WellDB is an emulated database server. You can run SQL against it and it will respond with data generated on the spot using DataFlood models. It can show up as one or more different kinds of databases on your network, and we’re ensuring that it can “speak” like all of the databases that it emulates. Your connection code and everything else you use right now (including Entity Framework and LINQ and other ORMs) to communicate with your database will work with WellDB.

So, imagine a scenario where you need to orchestrate moving data between three or four different systems (this never happens in real life…). One might be a Postgres server, one may speak MSSQL, one may be MySql or a document store like MongoDB. All of them can “live” within a single instance of WellDB, but you could also have multiple instances running to represent each database. They can share tables, or you can create tables only, for instance, for the MySQL server. Using Tides configuration files you can specify foreign key relationships, generate sequencing data (such as step counters and specific state flows), and generally control all aspects of how your data is laid out inside each kind of database. Then you can run your SQL queries. Here is what happens with each basic type of query:

1.) Select queries will generate data to satisfy the select statements. Depending on the Where clause, different things can happen — for instance “Where [a] = [b]” can be used to ensure that element [a] is assigned the value of [b] in the result set. This can be useful for fixing an id field to a specific value.
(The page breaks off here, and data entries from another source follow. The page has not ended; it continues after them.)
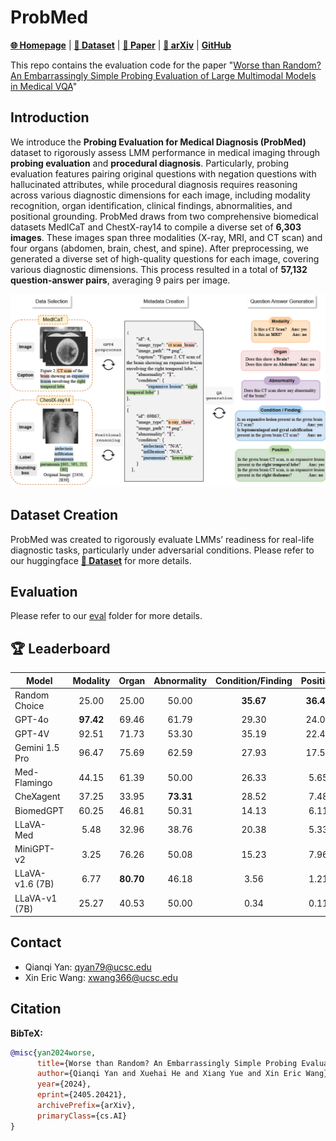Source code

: # ProbMed

[**🌐 Homepage**](https://jackie-2000.github.io/probmed.github.io/) | [**🤗 Dataset**](https://huggingface.co/datasets/rippleripple/ProbMed) | [**🤗 Paper**](https://arxiv.org/pdf/2405.20421) | [**📖 arXiv**](https://arxiv.org/abs/2405.20421) | [**GitHub**](https://github.com/eric-ai-lab/ProbMed/)


This repo contains the evaluation code for the paper "[Worse than Random? An Embarrassingly Simple Probing Evaluation of Large Multimodal Models in Medical VQA]([https://arxiv.org/pdf/2311.16502.pdf](https://github.com/eric-ai-lab/ProbMed/))"


## Introduction
We introduce the <b>Probing Evaluation for Medical Diagnosis (ProbMed)</b> dataset to rigorously assess LMM performance in medical imaging through <b>probing evaluation</b> and <b>procedural diagnosis</b>. Particularly, probing evaluation features pairing original questions with negation questions with hallucinated attributes, while procedural diagnosis requires reasoning across various diagnostic dimensions for each image, including modality recognition, organ identification, clinical findings, abnormalities, and positional grounding. ProbMed draws from two comprehensive biomedical datasets MedICaT and ChestX-ray14 to compile a diverse set of <b>6,303 images</b>. These images span three modalities (X-ray, MRI, and CT scan) and four organs (abdomen, brain, chest, and spine). After preprocessing, we generated a diverse set of high-quality questions for each image, covering various diagnostic dimensions. This process resulted in a total of <b>57,132 question-answer pairs</b>, averaging 9 pairs per image.

![Alt text](image.png)

## Dataset Creation

ProbMed was created to rigorously evaluate LMMs’ readiness for real-life diagnostic tasks, particularly under adversarial conditions. Please refer to our huggingface [**🤗 Dataset**](https://huggingface.co/datasets/rippleripple/ProbMed) for more details.

## Evaluation
Please refer to our [eval](eval)
 folder for more details.

## 🏆 Leaderboard
| Model           | Modality  | Organ     | Abnormality | Condition/Finding | Position | Overall |
|-----------------|:---------:|:---------:|:-----------:|:-----------------:|:--------:|:-------:|
| Random Choice   | 25.00	    | 25.00	    | 50.00	      | **35.67**	        | **36.48**| 32.13   |
| GPT-4o          | **97.42**	| 69.46     | 61.79	      | 29.30	            | 24.06    | **55.60**   |
| GPT-4V          | 92.51	    | 71.73	    | 53.30	      | 35.19	            | 22.40    | 55.28   |
| Gemini 1.5 Pro  | 96.47     | 75.69	    | 62.59	      | 27.93	            | 17.54    | 55.08   |
| Med-Flamingo    | 44.15     | 61.39	    | 50.00	      | 26.33	            | 5.65     | 35.66   |
| CheXagent       | 37.25	    | 33.95	    | **73.31**	  | 28.52	            | 7.48     | 30.61   |
| BiomedGPT       | 60.25	    | 46.81	    | 50.31	      | 14.13	            | 6.11     | 33.34   |
| LLaVA-Med       | 5.48	     | 32.96	    | 38.76	      | 20.38	            | 5.33     | 17.90   |
| MiniGPT-v2      | 3.25	     | 76.26	    | 50.08	      | 15.23	            | 7.96     | 27.67   |
| LLaVA-v1.6 (7B) | 6.77	     | **80.70**	| 46.18	      | 3.56	             | 1.21     | 24.96   |
| LLaVA-v1 (7B)   | 25.27	    | 40.53	    | 50.00	      | 0.34		            | 0.11     | 19.30   |

## Contact
- Qianqi Yan: qyan79@ucsc.edu
- Xin Eric Wang: xwang366@ucsc.edu

## Citation

**BibTeX:**
```bibtex
@misc{yan2024worse,
      title={Worse than Random? An Embarrassingly Simple Probing Evaluation of Large Multimodal Models in Medical VQA}, 
      author={Qianqi Yan and Xuehai He and Xiang Yue and Xin Eric Wang},
      year={2024},
      eprint={2405.20421},
      archivePrefix={arXiv},
      primaryClass={cs.AI}
}
```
Other kinds of Where clauses will operate against the statistical model for an element.

2.) Insert queries will either create a new DataFlood model (or models for multi-table inserts) on the server for that kind of database, if a table doesn’t exist. Otherwise an insert will “train” a model or multiple models, depending on your SQL statement.

3.) Update queries will modify the statistics of a model. For databases that support “update if exists otherwise insert”, an insert will “train” and an update will modify if a value already exists within the range of a particular field/element.

4.) Delete queries will remove values from a model, which may decrease “seen” counts or remove a value entirely, depending on the state of the model.

In this manner you can “exercise” your code against fake databases that act like real databases for testing, without having to set up a real database in a test environment. Because DataFlood models are small, for CI/CD purposes your databases can live entirely in code (without Terraform or other infrastructure-as-code elements) and be deployed as code to a WellDB server on-the-fly. When it’s time to test the IaC elements, you can use DataFlood models as part of the CI/CD flow within those environments to “hydrate” the databases with data after deployment.

Tune in next week

So, that is a brief introduction to WellDB. Over the next few posts I will walk through exercises for using all of the DataFlood elements in various ways, with worked examples and screenshots and video walk-throughs. Thanks for reading!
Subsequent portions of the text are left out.